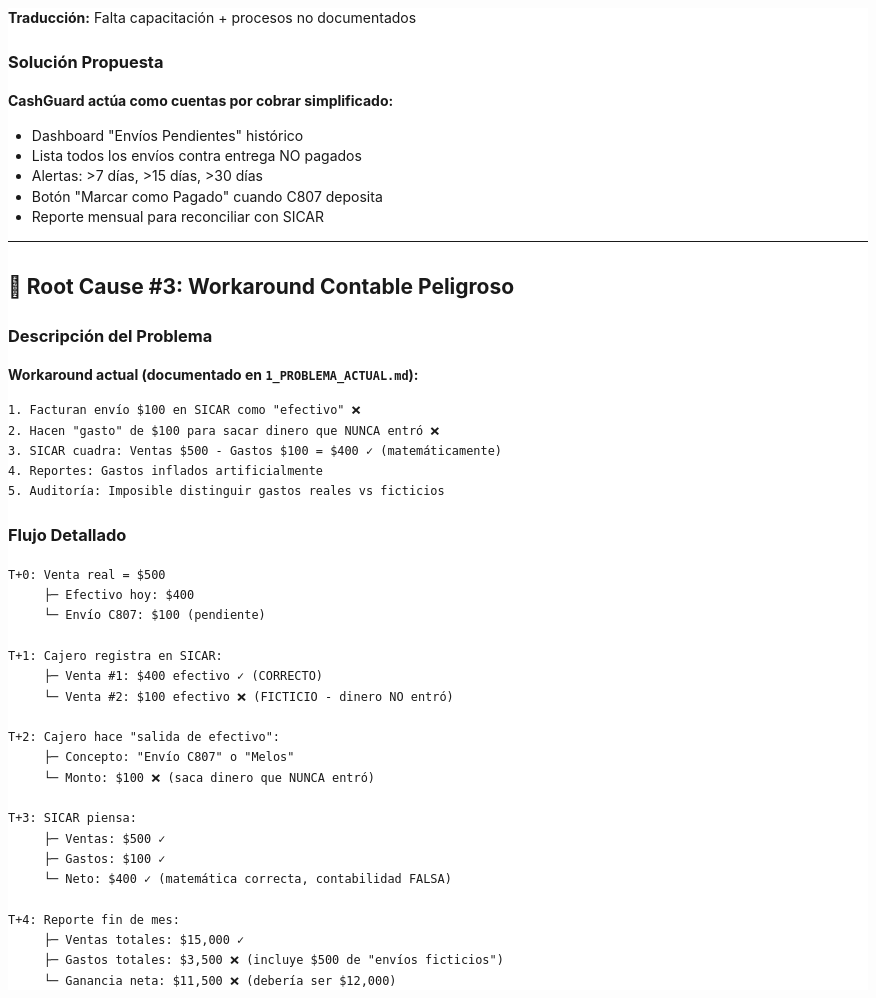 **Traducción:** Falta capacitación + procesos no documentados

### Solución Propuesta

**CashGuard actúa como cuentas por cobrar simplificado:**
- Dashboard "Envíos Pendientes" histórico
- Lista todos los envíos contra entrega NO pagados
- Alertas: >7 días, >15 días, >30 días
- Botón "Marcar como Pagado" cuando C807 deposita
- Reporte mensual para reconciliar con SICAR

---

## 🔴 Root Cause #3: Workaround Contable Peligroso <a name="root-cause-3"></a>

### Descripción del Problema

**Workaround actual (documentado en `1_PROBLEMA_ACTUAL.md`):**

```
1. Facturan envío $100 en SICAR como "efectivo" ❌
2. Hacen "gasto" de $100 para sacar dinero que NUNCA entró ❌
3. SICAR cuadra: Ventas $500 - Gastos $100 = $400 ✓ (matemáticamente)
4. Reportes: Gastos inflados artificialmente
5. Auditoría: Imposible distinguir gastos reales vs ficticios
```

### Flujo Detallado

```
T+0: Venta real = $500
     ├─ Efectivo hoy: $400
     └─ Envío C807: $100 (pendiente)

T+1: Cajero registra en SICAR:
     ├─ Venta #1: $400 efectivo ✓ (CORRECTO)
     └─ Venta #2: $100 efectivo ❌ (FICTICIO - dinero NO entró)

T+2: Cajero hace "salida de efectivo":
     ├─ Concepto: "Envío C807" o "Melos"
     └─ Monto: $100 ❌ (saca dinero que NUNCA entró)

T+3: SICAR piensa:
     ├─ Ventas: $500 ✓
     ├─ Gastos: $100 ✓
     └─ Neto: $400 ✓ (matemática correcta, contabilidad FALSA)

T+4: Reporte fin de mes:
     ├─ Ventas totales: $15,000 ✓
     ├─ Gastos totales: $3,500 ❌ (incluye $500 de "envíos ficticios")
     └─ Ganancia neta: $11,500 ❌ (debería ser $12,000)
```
★ ★ ★ ★
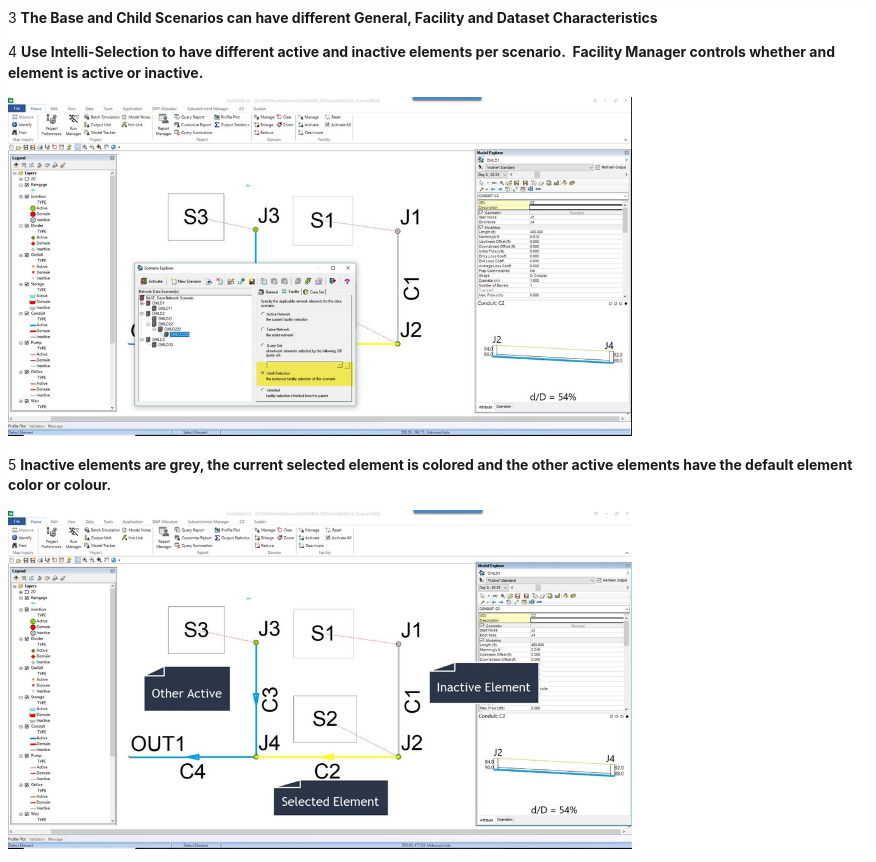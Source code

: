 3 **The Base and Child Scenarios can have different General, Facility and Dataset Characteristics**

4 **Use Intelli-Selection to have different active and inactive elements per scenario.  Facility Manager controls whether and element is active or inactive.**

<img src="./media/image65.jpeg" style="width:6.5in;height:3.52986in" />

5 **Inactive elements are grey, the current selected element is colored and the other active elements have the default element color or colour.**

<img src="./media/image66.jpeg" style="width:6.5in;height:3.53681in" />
★ ★ ★ ★
> **What this task involves**: Copy all lines of the listing above that contain the string "totales".

> **Result**:
     ├─ Ventas totales: $15,000 ✓
     ├─ Gastos totales: $3,500 ❌ (incluye $500 de "envíos ficticios")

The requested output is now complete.